▶ [Records provided]:
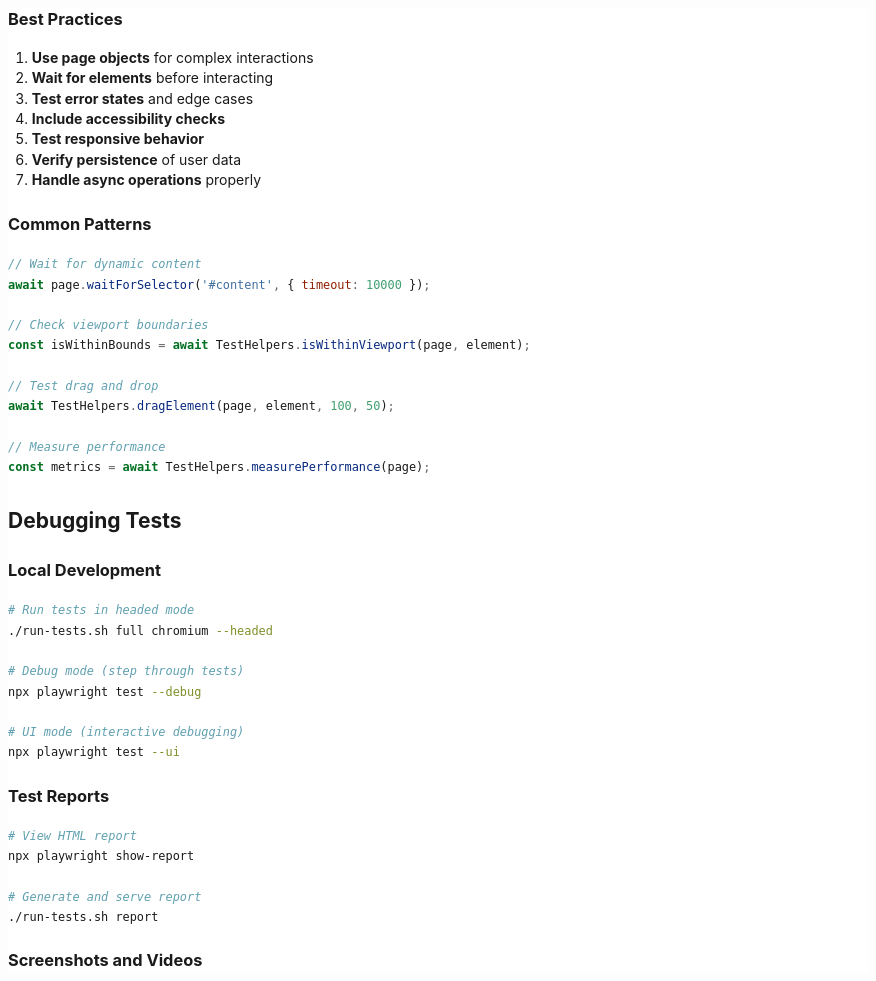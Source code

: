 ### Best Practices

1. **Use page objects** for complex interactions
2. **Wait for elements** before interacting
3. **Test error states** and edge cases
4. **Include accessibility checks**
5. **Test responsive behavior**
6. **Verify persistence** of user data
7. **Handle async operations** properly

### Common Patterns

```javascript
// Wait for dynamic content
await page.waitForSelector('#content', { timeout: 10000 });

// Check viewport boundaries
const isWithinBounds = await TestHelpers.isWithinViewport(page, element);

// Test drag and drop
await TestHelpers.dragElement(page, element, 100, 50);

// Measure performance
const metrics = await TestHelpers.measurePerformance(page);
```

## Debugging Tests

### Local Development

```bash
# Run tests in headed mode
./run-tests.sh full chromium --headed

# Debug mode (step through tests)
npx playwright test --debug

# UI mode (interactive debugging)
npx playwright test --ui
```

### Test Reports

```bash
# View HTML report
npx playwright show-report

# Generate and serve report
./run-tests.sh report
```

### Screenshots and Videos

--

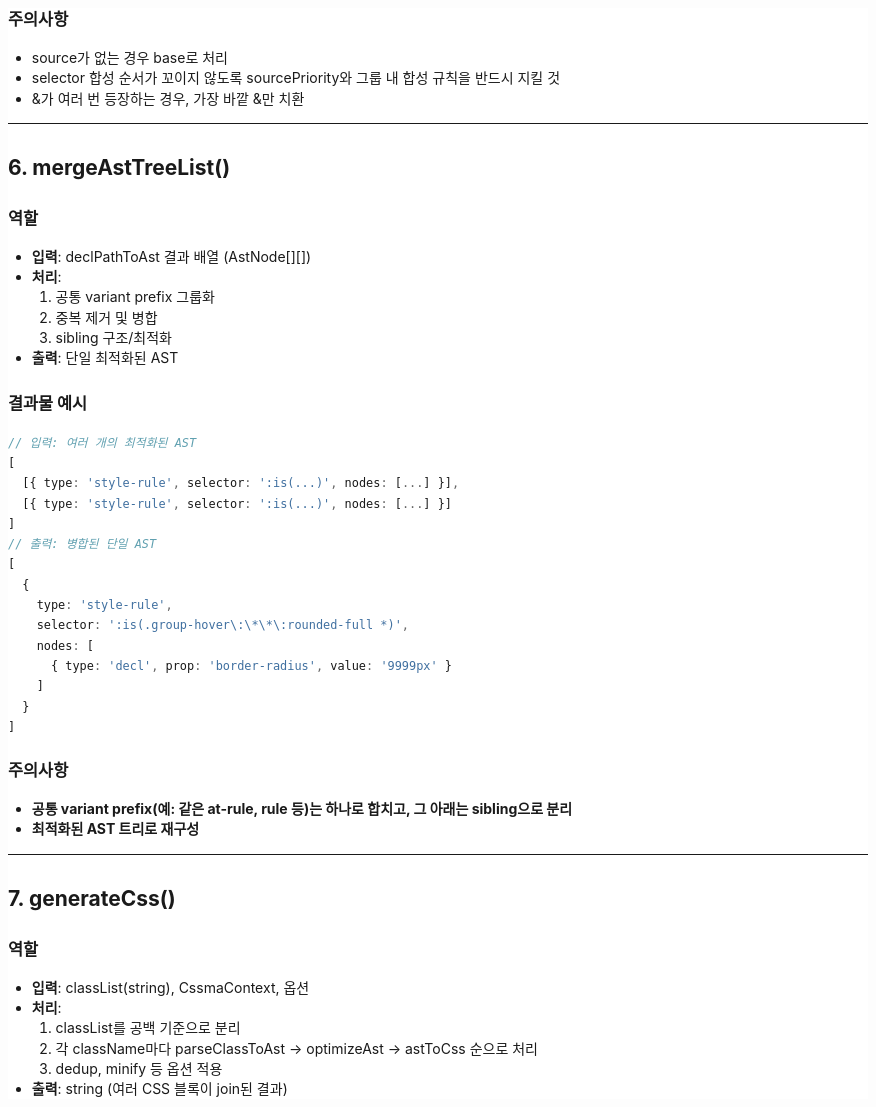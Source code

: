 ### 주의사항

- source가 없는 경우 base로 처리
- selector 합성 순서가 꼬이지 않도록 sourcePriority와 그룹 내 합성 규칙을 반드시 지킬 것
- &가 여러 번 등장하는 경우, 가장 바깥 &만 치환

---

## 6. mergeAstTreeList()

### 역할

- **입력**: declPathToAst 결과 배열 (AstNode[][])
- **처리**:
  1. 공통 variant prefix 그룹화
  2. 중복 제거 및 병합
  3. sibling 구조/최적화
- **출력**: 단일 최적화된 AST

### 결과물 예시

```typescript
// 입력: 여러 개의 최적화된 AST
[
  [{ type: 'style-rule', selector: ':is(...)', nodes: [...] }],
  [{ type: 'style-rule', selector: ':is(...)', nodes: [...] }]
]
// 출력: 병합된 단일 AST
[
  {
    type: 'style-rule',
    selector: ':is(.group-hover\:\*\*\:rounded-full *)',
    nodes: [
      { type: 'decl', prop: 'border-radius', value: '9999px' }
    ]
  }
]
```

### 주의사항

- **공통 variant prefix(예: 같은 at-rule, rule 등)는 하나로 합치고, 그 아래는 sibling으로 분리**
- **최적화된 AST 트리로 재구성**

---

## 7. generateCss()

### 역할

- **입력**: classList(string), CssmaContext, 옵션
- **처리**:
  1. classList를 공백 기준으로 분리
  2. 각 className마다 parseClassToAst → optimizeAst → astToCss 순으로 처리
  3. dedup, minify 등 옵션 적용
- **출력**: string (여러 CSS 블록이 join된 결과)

▶ [What is being asked]: From the entries above, return exactly the line containing "2. 각 className마다", the line containing "- **출력**: string (여러 CSS 블록이 join된 결과)", and all lines between, and nothing else.

▶ [Solution to this problem]:
  2. 각 className마다 parseClassToAst → optimizeAst → astToCss 순으로 처리
  3. dedup, minify 등 옵션 적용
- **출력**: string (여러 CSS 블록이 join된 결과)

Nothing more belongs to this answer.